#### Exercise details
Every line with "first" in it must be copied from the data.

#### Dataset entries

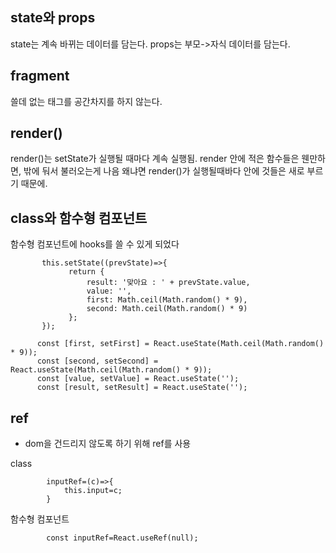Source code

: 
## state와 props
state는 계속 바뀌는 데이터를 담는다.
props는 부모->자식 데이터를 담는다.

## fragment
쓸데 없는 태그를 공간차지를 하지 않는다.

## render()
render()는 setState가 실행될 때마다 계속 실행됨.
render 안에 적은 함수들은 웬만하면, 밖에 둬서 불러오는게 나음 왜냐면 render()가 실행될때바다 안에 것들은 새로 부르기 때문에. 

## class와 함수형 컴포넌트 
함수형 컴포넌트에 hooks를 쓸 수 있게 되었다
 ```
        this.setState((prevState)=>{
              return {
                  result: '맞아요 : ' + prevState.value,
                  value: '',
                  first: Math.ceil(Math.random() * 9),
                  second: Math.ceil(Math.random() * 9)
              };
        });
 ```

 ```   
       const [first, setFirst] = React.useState(Math.ceil(Math.random() * 9));
       const [second, setSecond] = React.useState(Math.ceil(Math.random() * 9));
       const [value, setValue] = React.useState('');
       const [result, setResult] = React.useState(''); 
 ```

## ref
- dom을 건드리지 않도록 하기 위해 ref를 사용

class
```
        inputRef=(c)=>{
            this.input=c;
        }
```

함수형 컴포넌트
```
        const inputRef=React.useRef(null);
```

#### Solution to the exercise
                  first: Math.ceil(Math.random() * 9),
       const [first, setFirst] = React.useState(Math.ceil(Math.random() * 9));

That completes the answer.